- **WORK REQUEST**
If a line in the data below contains the word "which", copy it out.

- **RECORDS FOR THIS EXERCISE**
┌──

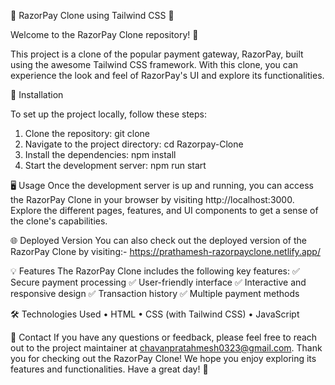 📄 RazorPay Clone using Tailwind CSS 🌈

Welcome to the RazorPay Clone repository! 🚀

This project is a clone of the popular payment gateway, RazorPay, built using the awesome Tailwind CSS framework. With this clone, you can experience the look and feel of RazorPay's UI and explore its functionalities.

🔧 Installation

To set up the project locally, follow these steps:
1. Clone the repository: git clone <repository-url>
2. Navigate to the project directory: cd Razorpay-Clone
3. Install the dependencies: npm install
4. Start the development server: npm run start

🖥️ Usage
Once the development server is up and running, you can access the RazorPay Clone in your browser by visiting http://localhost:3000. Explore the different pages, features, and UI components to get a sense of the clone's capabilities.

🌐 Deployed Version
You can also check out the deployed version of the RazorPay Clone by visiting:- https://prathamesh-razorpayclone.netlify.app/

💡 Features
The RazorPay Clone includes the following key features:
✅ Secure payment processing ✅ User-friendly interface ✅ Interactive and responsive design ✅ Transaction history ✅ Multiple payment methods


🛠️ Technologies Used
• HTML
• CSS (with Tailwind CSS)
• JavaScript

📧 Contact
If you have any questions or feedback, please feel free to reach out to the project maintainer at chavanpratahmesh0323@gmail.com.
Thank you for checking out the RazorPay Clone! We hope you enjoy exploring its features and functionalities. Have a great day! 👋

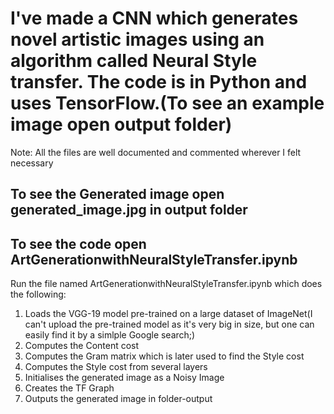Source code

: # I've made a CNN which generates novel artistic images using an algorithm called Neural Style transfer. The code is in Python and uses TensorFlow.(To see an example image open output folder)
Note: All the files are well documented and commented wherever I felt necessary

## To see the Generated image open generated_image.jpg in output folder
## To see the code open ArtGenerationwithNeuralStyleTransfer.ipynb

Run the file named ArtGenerationwithNeuralStyleTransfer.ipynb which does the following:
1. Loads the VGG-19 model pre-trained on a large dataset of ImageNet(I can't upload the pre-trained model as it's very big in size, but one can easily find it by a simlple Google search;)
2. Computes the Content cost
3. Computes the Gram matrix which is later used to find the Style cost
4. Computes the Style cost from several layers
5. Initialises the generated image as a Noisy Image
6. Creates the TF Graph
7. Outputs the generated image in folder-output
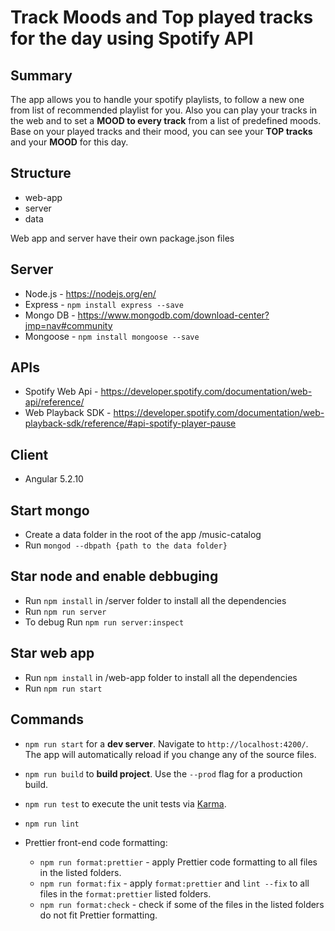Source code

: # Track Moods and Top played tracks for the day using Spotify API

## Summary

The app allows you to handle your spotify playlists, to follow a new one from list of recommended playlist for you. Also you can play your tracks in the web and to set a **MOOD to every track** from a list of predefined moods.
Base on your played tracks and their mood, you can see your **TOP tracks** and your **MOOD** for this day.

## Structure

- web-app
- server
- data

Web app and server have their own package.json files

## Server

- Node.js - https://nodejs.org/en/
- Express - `npm install express --save`
- Mongo DB - https://www.mongodb.com/download-center?jmp=nav#community
- Mongoose - `npm install mongoose --save`

## APIs

- Spotify Web Api - https://developer.spotify.com/documentation/web-api/reference/
- Web Playback SDK - https://developer.spotify.com/documentation/web-playback-sdk/reference/#api-spotify-player-pause

## Client

- Angular 5.2.10

## Start mongo

- Create a data folder in the root of the app /music-catalog
- Run `mongod --dbpath {path to the data folder}`

## Star node and enable debbuging

- Run `npm install` in /server folder to install all the dependencies
- Run `npm run server`
- To debug Run `npm run server:inspect`

## Star web app

- Run `npm install` in /web-app folder to install all the dependencies
- Run `npm run start`

## Commands

- `npm run start` for a **dev server**. Navigate to `http://localhost:4200/`. The app will automatically reload if you change any of the source files.

- `npm run build` to **build project**. Use the `--prod` flag for a production build.

- `npm run test` to execute the unit tests via [Karma](https://karma-runner.github.io).

- `npm run lint`

- Prettier front-end code formatting:
  - `npm run format:prettier` - apply Prettier code formatting to all files in the listed folders.
  - `npm run format:fix` - apply `format:prettier` and `lint --fix` to all files in the `format:prettier` listed folders.
  - `npm run format:check` - check if some of the files in the listed folders do not fit Prettier formatting.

└──

- **RESPONSE BOX**
: # I've made a CNN which generates novel artistic images using an algorithm called Neural Style transfer. The code is in Python and uses TensorFlow.(To see an example image open output folder)
Run the file named ArtGenerationwithNeuralStyleTransfer.ipynb which does the following:
3. Computes the Gram matrix which is later used to find the Style cost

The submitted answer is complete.